• **Work instructions**
In the data, find each line where the word "three" appears and list that line.

• **Supplied data**
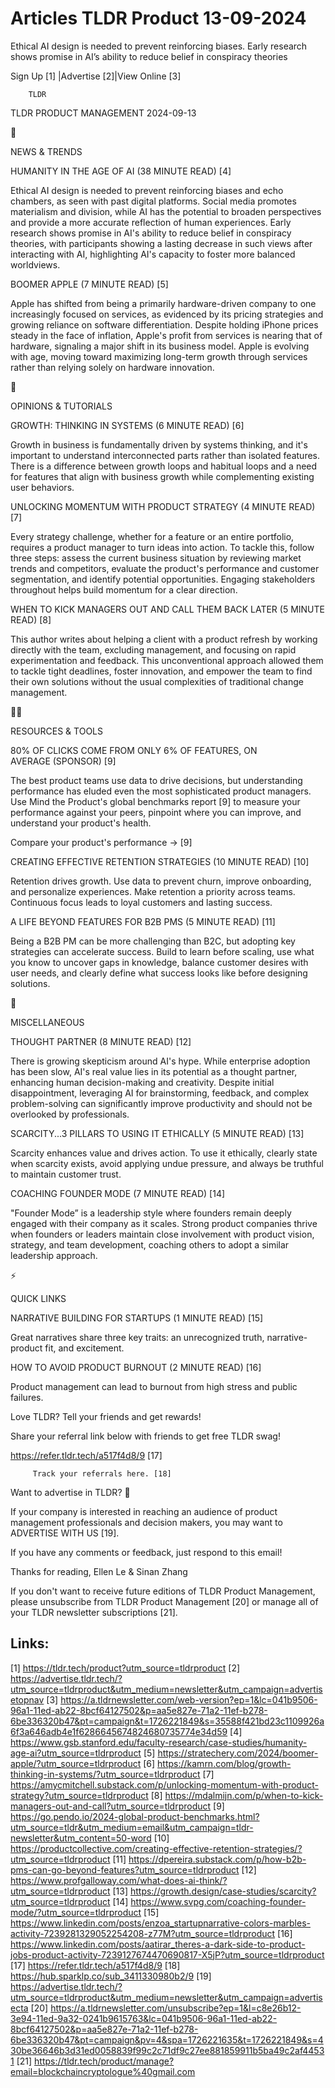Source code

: # Articles TLDR Product 13-09-2024

Ethical AI design is needed to prevent reinforcing biases. Early
research shows promise in AI’s ability to reduce belief in
conspiracy theories  

 Sign Up [1] |Advertise [2]|View Online [3] 

		TLDR 

TLDR PRODUCT MANAGEMENT 2024-09-13

📱 

NEWS & TRENDS

 HUMANITY IN THE AGE OF AI (38 MINUTE READ) [4] 

 Ethical AI design is needed to prevent reinforcing biases and echo
chambers, as seen with past digital platforms. Social media promotes
materialism and division, while AI has the potential to broaden
perspectives and provide a more accurate reflection of human
experiences. Early research shows promise in AI's ability to reduce
belief in conspiracy theories, with participants showing a lasting
decrease in such views after interacting with AI, highlighting AI's
capacity to foster more balanced worldviews. 

 BOOMER APPLE (7 MINUTE READ) [5] 

 Apple has shifted from being a primarily hardware-driven company to
one increasingly focused on services, as evidenced by its pricing
strategies and growing reliance on software differentiation. Despite
holding iPhone prices steady in the face of inflation, Apple's profit
from services is nearing that of hardware, signaling a major shift in
its business model. Apple is evolving with age, moving toward
maximizing long-term growth through services rather than relying
solely on hardware innovation. 

🚀 

OPINIONS & TUTORIALS

 GROWTH: THINKING IN SYSTEMS (6 MINUTE READ) [6] 

 Growth in business is fundamentally driven by systems thinking, and
it's important to understand interconnected parts rather than isolated
features. There is a difference between growth loops and habitual
loops and a need for features that align with business growth while
complementing existing user behaviors. 

 UNLOCKING MOMENTUM WITH PRODUCT STRATEGY (4 MINUTE READ) [7] 

 Every strategy challenge, whether for a feature or an entire
portfolio, requires a product manager to turn ideas into action. To
tackle this, follow three steps: assess the current business situation
by reviewing market trends and competitors, evaluate the product's
performance and customer segmentation, and identify potential
opportunities. Engaging stakeholders throughout helps build momentum
for a clear direction. 

 WHEN TO KICK MANAGERS OUT AND CALL THEM BACK LATER (5 MINUTE READ)
[8] 

 This author writes about helping a client with a product refresh by
working directly with the team, excluding management, and focusing on
rapid experimentation and feedback. This unconventional approach
allowed them to tackle tight deadlines, foster innovation, and empower
the team to find their own solutions without the usual complexities of
traditional change management. 

🧑‍💻 

RESOURCES & TOOLS

 80% OF CLICKS COME FROM ONLY 6% OF FEATURES, ON AVERAGE (SPONSOR)
[9] 

 The best product teams use data to drive decisions, but understanding
performance has eluded even the most sophisticated product managers.
Use Mind the Product's global benchmarks report [9] to measure your
performance against your peers, pinpoint where you can improve, and
understand your product's health. 

Compare your product's performance → [9]

 CREATING EFFECTIVE RETENTION STRATEGIES (10 MINUTE READ) [10] 

 Retention drives growth. Use data to prevent churn, improve
onboarding, and personalize experiences. Make retention a priority
across teams. Continuous focus leads to loyal customers and lasting
success. 

 A LIFE BEYOND FEATURES FOR B2B PMS (5 MINUTE READ) [11] 

 Being a B2B PM can be more challenging than B2C, but adopting key
strategies can accelerate success. Build to learn before scaling, use
what you know to uncover gaps in knowledge, balance customer desires
with user needs, and clearly define what success looks like before
designing solutions. 

🎁 

MISCELLANEOUS

 THOUGHT PARTNER (8 MINUTE READ) [12] 

 There is growing skepticism around AI's hype. While enterprise
adoption has been slow, AI's real value lies in its potential as a
thought partner, enhancing human decision-making and creativity.
Despite initial disappointment, leveraging AI for brainstorming,
feedback, and complex problem-solving can significantly improve
productivity and should not be overlooked by professionals. 

 SCARCITY...3 PILLARS TO USING IT ETHICALLY (5 MINUTE READ) [13] 

 Scarcity enhances value and drives action. To use it ethically,
clearly state when scarcity exists, avoid applying undue pressure, and
always be truthful to maintain customer trust. 

 COACHING FOUNDER MODE (7 MINUTE READ) [14] 

 "Founder Mode” is a leadership style where founders remain deeply
engaged with their company as it scales. Strong product companies
thrive when founders or leaders maintain close involvement with
product vision, strategy, and team development, coaching others to
adopt a similar leadership approach. 

⚡ 

QUICK LINKS

 NARRATIVE BUILDING FOR STARTUPS (1 MINUTE READ) [15] 

 Great narratives share three key traits: an unrecognized truth,
narrative-product fit, and excitement. 

 HOW TO AVOID PRODUCT BURNOUT (2 MINUTE READ) [16] 

 Product management can lead to burnout from high stress and public
failures. 

Love TLDR? Tell your friends and get rewards!

 Share your referral link below with friends to get free TLDR swag! 

 https://refer.tldr.tech/a517f4d8/9 [17] 

		 Track your referrals here. [18] 

Want to advertise in TLDR? 📰

 If your company is interested in reaching an audience of product
management professionals and decision makers, you may want to
ADVERTISE WITH US [19]. 

 If you have any comments or feedback, just respond to this email! 

Thanks for reading, 
Ellen Le & Sinan Zhang 

If you don't want to receive future editions of TLDR Product
Management, please unsubscribe from TLDR Product Management [20] or
manage all of your TLDR newsletter subscriptions [21]. 

 

Links:
------
[1] https://tldr.tech/product?utm_source=tldrproduct
[2] https://advertise.tldr.tech/?utm_source=tldrproduct&utm_medium=newsletter&utm_campaign=advertisetopnav
[3] https://a.tldrnewsletter.com/web-version?ep=1&lc=041b9506-96a1-11ed-ab22-8bcf64127502&p=aa5e827e-71a2-11ef-b278-6be336320b47&pt=campaign&t=1726221849&s=35588f421bd23c1109926a6f3a646adb4e1f6286645674824680735774e34d59
[4] https://www.gsb.stanford.edu/faculty-research/case-studies/humanity-age-ai?utm_source=tldrproduct
[5] https://stratechery.com/2024/boomer-apple/?utm_source=tldrproduct
[6] https://kamrn.com/blog/growth-thinking-in-systems/?utm_source=tldrproduct
[7] https://amycmitchell.substack.com/p/unlocking-momentum-with-product-strategy?utm_source=tldrproduct
[8] https://mdalmijn.com/p/when-to-kick-managers-out-and-call?utm_source=tldrproduct
[9] https://go.pendo.io/2024-global-product-benchmarks.html?utm_source=tldr&utm_medium=email&utm_campaign=tldr-newsletter&utm_content=50-word
[10] https://productcollective.com/creating-effective-retention-strategies/?utm_source=tldrproduct
[11] https://dpereira.substack.com/p/how-b2b-pms-can-go-beyond-features?utm_source=tldrproduct
[12] https://www.profgalloway.com/what-does-ai-think/?utm_source=tldrproduct
[13] https://growth.design/case-studies/scarcity?utm_source=tldrproduct
[14] https://www.svpg.com/coaching-founder-mode/?utm_source=tldrproduct
[15] https://www.linkedin.com/posts/enzoa_startupnarrative-colors-marbles-activity-7239281329052254208-z77M?utm_source=tldrproduct
[16] https://www.linkedin.com/posts/aatirar_theres-a-dark-side-to-product-jobs-product-activity-7239127674470690817-X5jP?utm_source=tldrproduct
[17] https://refer.tldr.tech/a517f4d8/9
[18] https://hub.sparklp.co/sub_3411330980b2/9
[19] https://advertise.tldr.tech/?utm_source=tldrproduct&utm_medium=newsletter&utm_campaign=advertisecta
[20] https://a.tldrnewsletter.com/unsubscribe?ep=1&l=c8e26b12-3e94-11ed-9a32-0241b9615763&lc=041b9506-96a1-11ed-ab22-8bcf64127502&p=aa5e827e-71a2-11ef-b278-6be336320b47&pt=campaign&pv=4&spa=1726221635&t=1726221849&s=430be36646b3d31ed0058839f99c2c71df9c27ee881859911b5ba49c2af44531
[21] https://tldr.tech/product/manage?email=blockchaincryptologue%40gmail.com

• **Task response**
tackle this, follow three steps: assess the current business situation
 Great narratives share three key traits: an unrecognized truth,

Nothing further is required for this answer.